Hi,
Everyone does indeed have their own way to do things.
A tank setup under 1 year is going through all kinds of changes. Things are not balanced and get out of hand easy. Water changes are the best way to keep the water parameters on track. As the tank ages, the living organisms of algae, tiny sponges, bi-valves (filter feeders)...along with the tiny critters in the rock, settle down and the tank kind of takes care of itself. Everything balances out, and you have a little wiggle room if you get lazy with water changes. (not so with nano tanks, there is never wiggle room with a small tank)
Nitrates are not a big concern with fish, but inverts will have problems and die if they get over 40. I ways made sure to not let NO3 (nitrates) get above 20. Phosphates are the enemy. I keep macroalgae now, and nitrates (NO3) and phosphates (PO4) are a happy 0.
In the coal mines, miners would keep a caged canary with them, and if the bird showed stress then they knew the air was bad. In a SW fish tank, the shrimps do the same thing as the canary. They are the first to die if the water quality goes toxic. LOL...that little trick won't help if you keep fish that eat shrimp.
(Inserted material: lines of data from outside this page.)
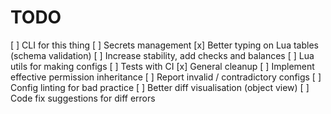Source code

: # TODO

[ ] CLI for this thing
[ ] Secrets management
[x] Better typing on Lua tables (schema validation)
[ ] Increase stability, add checks and balances
[ ] Lua utils for making configs
[ ] Tests with CI
[x] General cleanup
[ ] Implement effective permission inheritance
[ ] Report invalid / contradictory configs
[ ] Config linting for bad practice
[ ] Better diff visualisation (object view)
[ ] Code fix suggestions for diff errors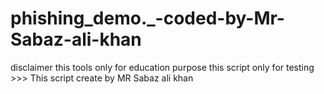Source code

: # phishing_demo._-coded-by-Mr-Sabaz-ali-khan
disclaimer this tools only for education purpose this script only for testing >>> This script create by MR Sabaz ali khan 
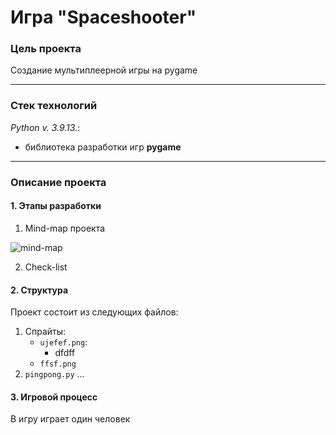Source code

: # Игра "Spaceshooter"

### Цель проекта

Создание мультиплеерной игры на pygame

---
### Стек технологий

_Python v. 3.9.13._:
 - библиотека разработки игр **pygame**


----
### Описание проекта
#### 1. Этапы разработки 
 1. Mind-map проекта
 
![mind-map](./mind-map.png "mind-map")

 2. Check-list
 
#### 2. Структура 
Проект состоит из следующих файлов:
  1.  Спрайты:
	  - `ujefef.png`:
	    - dfdff
	  - `ffsf.png`
  2. `pingpong.py`
  ...
#### 3. Игровой процесс

В игру играет один человек
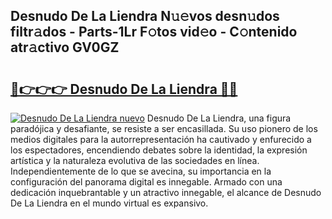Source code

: ## Desnudo De La Liendra N𝚞𝚎vos desn𝚞dos filtr𝚊dos - Parts-1Lr F𝚘tos vid𝚎o - C𝚘ntenido atr𝚊ctivo GV0GZ

# <h2><a href="http://mb4c49h.tromn.icu/?c=Desnudo+De+La+Liendra">🔗👉👉👉 Desnudo De La Liendra 🔗🔗</a></h2>

[![Desnudo De La Liendra nuevo](https://i.imgur.com/pEAQMta.gif)](http://mb4c49h.tromn.icu/?c=Desnudo+De+La+Liendra)
Desnudo De La Liendra, una figura paradójica y desafiante, se resiste a ser encasillada. Su uso pionero de los medios digitales para la autorrepresentación ha cautivado y enfurecido a los espectadores, encendiendo debates sobre la identidad, la expresión artística y la naturaleza evolutiva de las sociedades en línea. Independientemente de lo que se avecina, su importancia en la configuración del panorama digital es innegable. Armado con una dedicación inquebrantable y un atractivo innegable, el alcance de Desnudo De La Liendra en el mundo virtual es expansivo.
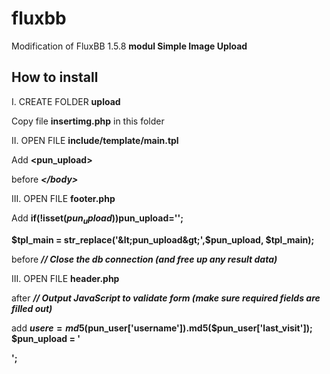 # fluxbb
Modification of FluxBB 1.5.8  <strong>modul Simple Image Upload</strong>

<h2>How to install</h2>

I. CREATE FOLDER <strong>upload</strong>

Copy file <strong>insertimg.php</strong> in this folder



II. OPEN FILE <strong>include/template/main.tpl</strong>

Add <strong>&lt;pun_upload&gt;</strong>

before <i><strong>&lt;/body&gt;</strong></i>



III. OPEN FILE <strong>footer.php</strong>

Add  <strong>if(!isset($pun_upload))$pun_upload='';</strong>

<strong>$tpl_main = str_replace('&lt;pun_upload&gt;',$pun_upload, $tpl_main);</strong>

before <i><strong>// Close the db connection (and free up any result data)</strong></i>



III. OPEN FILE <strong>header.php</strong>



after <i><strong>// Output JavaScript to validate form (make sure required fields are filled out)</strong></i>

add 
<strong>
$usere=md5($pun_user['username']).md5($pun_user['last_visit']);
$pun_upload = '
<script type="text/javascript">
if (document.all||document.getElementById){
var ule=document.getElementsByTagName("ul");
for(i=0;i<ule.length;i+=1){if(ule[i].className=="bblinks")
{ ule[i].innerHTML+=\'<li><span><a href="upload/insertimg.php?code='.$usere.'" onclick="return winupload(this.href,\\\'gest\\\',\\\'resizable=yes,location=no,menubar=no,status=no,scrollbars=yes\\\');"><strong>Image</strong></a></span></li>\';
  break;
}}}else document.write();
function winupload(vr1,vr2,vr3)
{ window.open(vr1,vr2,"top=120,left=100,width=800,height=440,vr3");
  return false};
</script>
';
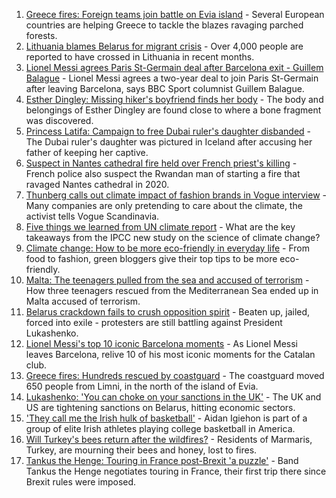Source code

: 1. [Greece fires: Foreign teams join battle on Evia island](https://www.bbc.co.uk/news/world-europe-58160938) - Several European countries are helping Greece to tackle the blazes ravaging parched forests.
2. [Lithuania blames Belarus for migrant crisis](https://www.bbc.co.uk/news/world-europe-58121577) - Over 4,000 people are reported to have crossed in Lithuania in recent months.
3. [Lionel Messi agrees Paris St-Germain deal after Barcelona exit - Guillem Balague](https://www.bbc.co.uk/sport/football/58159464) - Lionel Messi agrees a two-year deal to join Paris St-Germain after leaving Barcelona, says BBC Sport columnist Guillem Balague.
4. [Esther Dingley: Missing hiker's boyfriend finds her body](https://www.bbc.co.uk/news/uk-england-tyne-58159591) - The body and belongings of Esther Dingley are found close to where a bone fragment was discovered.
5. [Princess Latifa: Campaign to free Dubai ruler's daughter disbanded](https://www.bbc.co.uk/news/world-middle-east-58156419) - The Dubai ruler's daughter was pictured in Iceland after accusing her father of keeping her captive.
6. [Suspect in Nantes cathedral fire held over French priest's killing](https://www.bbc.co.uk/news/world-europe-58145468) - French police also suspect the Rwandan man of starting a fire that ravaged Nantes cathedral in 2020.
7. [Thunberg calls out climate impact of fashion brands in Vogue interview](https://www.bbc.co.uk/news/world-europe-58145465) - Many companies are only pretending to care about the climate, the activist tells Vogue Scandinavia.
8. [Five things we learned from UN climate report](https://www.bbc.co.uk/news/science-environment-58138714) - What are the key takeaways from the IPCC new study on the science of climate change?
9. [Climate change: How to be more eco-friendly in everyday life](https://www.bbc.co.uk/news/newsbeat-47990742) - From food to fashion, green bloggers give their top tips to be more eco-friendly.
10. [Malta: The teenagers pulled from the sea and accused of terrorism](https://www.bbc.co.uk/news/world-57988934) - How three teenagers rescued from the Mediterranean Sea ended up in Malta accused of terrorism.
11. [Belarus crackdown fails to crush opposition spirit](https://www.bbc.co.uk/news/world-europe-58114107) - Beaten up, jailed, forced into exile - protesters are still battling against President Lukashenko.
12. [Lionel Messi's top 10 iconic Barcelona moments](https://www.bbc.co.uk/sport/football/58114038) - As Lionel Messi leaves Barcelona, relive 10 of his most iconic moments for the Catalan club.
13. [Greece fires: Hundreds rescued by coastguard](https://www.bbc.co.uk/news/world-europe-58128033) - The coastguard moved 650 people from Limni, in the north of the island of Evia.
14. [Lukashenko: 'You can choke on your sanctions in the UK'](https://www.bbc.co.uk/news/world-europe-58150328) - The UK and US are tightening sanctions on Belarus, hitting economic sectors.
15. ['They call me the Irish hulk of basketball'](https://www.bbc.co.uk/news/world-europe-58017676) - Aidan Igiehon is part of a group of elite Irish athletes playing college basketball in America.
16. [Will Turkey's bees return after the wildfires?](https://www.bbc.co.uk/news/world-middle-east-58108697) - Residents of Marmaris, Turkey, are mourning their bees and honey, lost to fires.
17. [Tankus the Henge: Touring in France post-Brexit 'a puzzle'](https://www.bbc.co.uk/news/entertainment-arts-58063110) - Band Tankus the Henge negotiates touring in France, their first trip there since Brexit rules were imposed.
The more often you do the water changes, the less you have to swap. I always did a 3% change, if I only did changes once a month. So on my 90g I would swap 30g. Now with the 24g sump and the 18g refugium, I have approx 130g (the sump is not full). So 40g should be my regular water change amount.... When I did daily changes (API test kit was off, so I thought something was wrong when it wasn't) I changed about 3 to 5 gallons a day.